However, Chair, I point back now to the piece I was speaking of not that long ago—it seems not that long ago, anyway—about rules and regulations in this place. This is in fact what we talked about.
Although Madam Redman had exactly, I thought, a very relevant piece of information for me there, that she now has her dictionary here and we can look up other things, you in fact ruled her out of order. You in fact find that this point of order is—I think a point of reference, a point of education. There are all of these things that it could truly be, but these are the rules, and you're forced by the goodness of you being the chair to follow these rules and to point them out to people as they bring them forward.

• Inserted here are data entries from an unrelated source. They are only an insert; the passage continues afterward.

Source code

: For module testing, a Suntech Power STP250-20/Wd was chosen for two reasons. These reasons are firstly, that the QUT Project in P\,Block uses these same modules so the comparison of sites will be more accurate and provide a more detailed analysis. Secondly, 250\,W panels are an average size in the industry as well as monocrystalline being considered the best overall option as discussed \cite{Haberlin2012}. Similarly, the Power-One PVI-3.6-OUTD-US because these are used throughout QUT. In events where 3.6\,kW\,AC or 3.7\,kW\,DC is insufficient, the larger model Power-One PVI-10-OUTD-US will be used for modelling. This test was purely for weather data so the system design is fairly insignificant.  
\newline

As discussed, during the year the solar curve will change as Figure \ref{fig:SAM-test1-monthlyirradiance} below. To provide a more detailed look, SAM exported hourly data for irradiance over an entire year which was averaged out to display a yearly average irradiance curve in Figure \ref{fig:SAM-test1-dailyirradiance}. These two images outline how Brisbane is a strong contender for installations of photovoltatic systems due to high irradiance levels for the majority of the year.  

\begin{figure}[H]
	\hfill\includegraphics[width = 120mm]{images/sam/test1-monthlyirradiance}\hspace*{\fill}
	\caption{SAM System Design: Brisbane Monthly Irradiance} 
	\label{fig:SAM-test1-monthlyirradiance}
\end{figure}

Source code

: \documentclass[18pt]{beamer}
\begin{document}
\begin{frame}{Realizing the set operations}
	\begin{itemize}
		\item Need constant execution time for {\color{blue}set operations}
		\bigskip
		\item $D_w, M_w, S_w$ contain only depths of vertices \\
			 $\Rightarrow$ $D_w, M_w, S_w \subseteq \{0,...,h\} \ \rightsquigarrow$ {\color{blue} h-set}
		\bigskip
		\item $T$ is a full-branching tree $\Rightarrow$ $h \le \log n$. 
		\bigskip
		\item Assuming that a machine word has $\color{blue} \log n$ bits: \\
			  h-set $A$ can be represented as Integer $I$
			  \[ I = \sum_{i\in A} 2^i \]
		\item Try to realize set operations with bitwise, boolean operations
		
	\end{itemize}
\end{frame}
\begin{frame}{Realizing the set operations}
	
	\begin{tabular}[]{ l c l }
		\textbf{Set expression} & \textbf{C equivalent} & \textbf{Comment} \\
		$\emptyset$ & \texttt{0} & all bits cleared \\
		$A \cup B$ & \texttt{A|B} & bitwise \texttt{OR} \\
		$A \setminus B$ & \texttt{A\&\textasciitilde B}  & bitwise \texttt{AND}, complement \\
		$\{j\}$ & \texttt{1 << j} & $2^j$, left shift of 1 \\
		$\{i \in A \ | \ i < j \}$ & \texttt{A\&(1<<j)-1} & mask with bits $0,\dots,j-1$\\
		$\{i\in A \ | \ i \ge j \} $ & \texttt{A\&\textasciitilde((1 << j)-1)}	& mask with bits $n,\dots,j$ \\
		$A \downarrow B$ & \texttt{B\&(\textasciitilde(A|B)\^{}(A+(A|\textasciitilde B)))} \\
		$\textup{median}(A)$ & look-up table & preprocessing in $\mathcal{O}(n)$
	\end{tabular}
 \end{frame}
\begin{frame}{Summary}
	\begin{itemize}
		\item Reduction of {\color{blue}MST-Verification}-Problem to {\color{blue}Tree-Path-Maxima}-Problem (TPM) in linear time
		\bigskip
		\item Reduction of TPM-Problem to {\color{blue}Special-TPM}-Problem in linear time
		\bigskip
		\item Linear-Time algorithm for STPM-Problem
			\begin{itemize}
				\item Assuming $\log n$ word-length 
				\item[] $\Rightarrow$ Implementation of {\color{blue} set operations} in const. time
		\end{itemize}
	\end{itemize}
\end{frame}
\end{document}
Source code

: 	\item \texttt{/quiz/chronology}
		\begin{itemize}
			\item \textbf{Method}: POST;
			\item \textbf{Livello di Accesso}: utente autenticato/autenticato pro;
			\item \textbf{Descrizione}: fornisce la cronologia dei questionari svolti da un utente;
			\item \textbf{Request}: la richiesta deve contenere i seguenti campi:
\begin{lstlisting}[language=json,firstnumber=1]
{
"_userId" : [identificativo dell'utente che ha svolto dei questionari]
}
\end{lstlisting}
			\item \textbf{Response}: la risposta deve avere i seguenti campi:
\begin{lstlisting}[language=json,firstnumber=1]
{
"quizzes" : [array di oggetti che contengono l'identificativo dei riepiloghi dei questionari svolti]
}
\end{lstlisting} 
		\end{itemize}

If the wisdom of the members around this table were added together, I'm not sure what sum we could come to, but even you, Chair, must, from time to time, tell us we are erring; we are in the wrong; we have done things that are not correct.
Well, that in fact is what your subcommittee has also tried to do, not in a vindictive way, and certainly not in a partisan way. As I've stated in reference to the subcommittee, whether it's Mr. Benoit from Vegreville—Wainwright, a good Conservative, or Mr. Silva, from Davenport, this is not about partisanship. This is not about where you came from. It's not even about the source of your material or why you're using it. It has nothing to do with any of those. It has to do with the rules and regulations the subcommittee must work under, and the subcommittee sat there and followed its own rules and its own regulations and said, on the votability of this piece of legislation, it is non-votable because it is substantially similar to another piece of legislation that we've already voted on in this House.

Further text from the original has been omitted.